Me, idly, picking up my own binoculars, “Pilot, fishing boat on starboard bow on collision course, I think.”
He looks at me and bows deeply. “Thank you,” he says, and sticks his head in the radar visor again. Boat is now maybe a mile away, still heading for us at full zip. I can see, now, that there is nobody on deck.
I curse. “Five short blasts,” I tell the duty officer, which, when they start, startle the pilot so much that he shakes violently and I wonder if he is having a cardiac arrest. (I can imagine the headlines, “Pilot blasted by blasts. Master arrested. Criminalisation of another seafarer!!”) The boat is perhaps half a mile away now; one of those constant bearing cases but it is still at full zip, and boy, those Japanese boats can be fast. Still nobody on deck.
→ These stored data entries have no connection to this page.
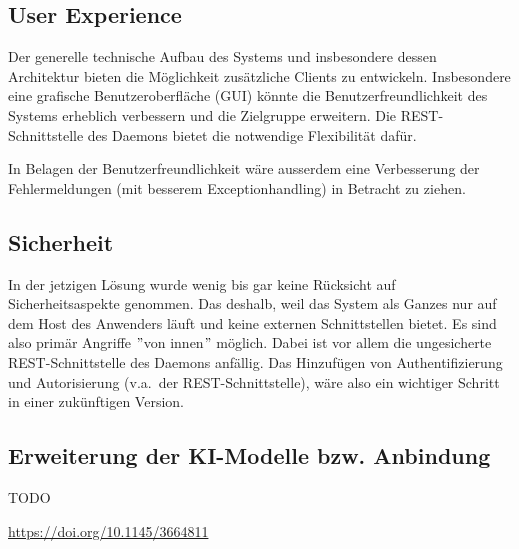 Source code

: \documentclass[a4paper,12pt]{report}
\begin{document}

    \subsection{User Experience}\label{subsec:user-experience}
    Der generelle technische Aufbau des Systems und insbesondere dessen Architektur bieten die Möglichkeit zusätzliche Clients zu entwickeln.
    Insbesondere eine grafische Benutzeroberfläche (GUI) könnte die Benutzerfreundlichkeit des Systems erheblich verbessern und die Zielgruppe erweitern.
    Die REST-Schnittstelle des Daemons bietet die notwendige Flexibilität dafür.

    In Belagen der Benutzerfreundlichkeit wäre ausserdem eine Verbesserung der Fehlermeldungen (mit besserem Exceptionhandling) in Betracht zu ziehen.

    \clearpage

    \subsection{Sicherheit}\label{subsec:sicherheit}
    In der jetzigen Lösung wurde wenig bis gar keine Rücksicht auf Sicherheitsaspekte genommen.
    Das deshalb, weil das System als Ganzes nur auf dem Host des Anwenders läuft und keine externen Schnittstellen bietet.
    Es sind also primär Angriffe \("\)von innen\("\) möglich.
    Dabei ist vor allem die ungesicherte REST-Schnittstelle des Daemons anfällig.
    Das Hinzufügen von Authentifizierung und Autorisierung (v.a.\ der REST-Schnittstelle), wäre also ein wichtiger Schritt in einer zukünftigen Version.

    \subsection{Erweiterung der KI-Modelle bzw. Anbindung}\label{subsec:erweiterung-der-ki-modelle}
    TODO


    \url{https://doi.org/10.1145/3664811}

    \printglossary
\end{document}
“Pilot, I am taking over,” I tell him, and order the helmsman to go hard over to starboard. The ship starts swinging. Boat is now two cables away. Pilot finally looks out of the porthole. He finally sees the boat and immediately panics, but very smoothly, in the way that only Japanese pilots can. He is shattered too, as he realises that the ARPA, like a young wife, has betrayed him. He now goes out on the port bridge wing and starts screaming at the boat, which, by now, has just crossed our bow and is going clear.
Suddenly one person comes up on the deck of the fishing boat from God knows where. He sees the pilot screaming and bows at him. Deep bow.
The pilot stops screaming and bows back at him. Deep bow. They exchange more bows. And then some more. The ARPA is forgotten.
I put the ship back on course and hand her back to the pilot, wondering if these bows are similar to those made before Seppuku. You know, the Japanese samurai ritual of suicide by self-disembowelment. I think those guys bowed deeply too, just before they fell on their swords.
Scene 2. A couple of years ago. Departure Southampton Docks. Me with a coffee in the pilot chair waiting for the pilot. Filipino Third Mate fussing around lethargically on the bridge preparing for departure.
Walkie-talkie crackles. Excited AB, “Bridge, Pilot on board!”
Me, “Aye, Pilot on board. Please bring him up to the bridge. And everybody on departure stations now, please. Take in the gangway”.
Three minutes later the wheelhouse door swings open and a blue eyed blonde with wavy shoulder length hair sashays in. “Good morning,” she tells us in a breathless voice. “I am the pilot.”
And with that simple statement, she throws the ship into a paroxysm of masculine efficiency the likes of which I had never seen before and never saw again. Third Mate smartly at attention and efficiently plotting positions in the river without the GPS, a feat I never knew he was capable of. The Indonesian AB, hitherto well known for his indolence, crisply repeating helm orders and spinning the wheel with a panache worthy of the quartermaster of Star Trek. The Bangladeshi Second Mate landing up on the bridge freshly bathed, cleanly shaved, in crisp uniform and reeking of some godawful cologne, ostensibly to arrange the charts. Hell, even the Indian Chief Officer, on stand-by for’d and therefore disappointingly (for him) removed from the action, put on his (imagined) sexiest drawl on the walkie talkie, until I told him to cut it out because I couldn’t understand half of what he was saying.
Me? I was the quintessential professional, of course, as one would expect. I must confess, though, that I had a momentary pang of politically incorrect apprehension, absolutely misplaced as it turned out, at the idea of a female pilot taking a large car carrier out to the Solent in developing fog, a following current and a freshening wind.
I must also confess that I wondered, since this was a fortnightly port of call, whether a Master/Pilot exchange of information could legitimately include the pilot’s phone number. And I still like to think that when the pilot advised me, “We can single up now, Captain,” she was actually hinting that I get a divorce.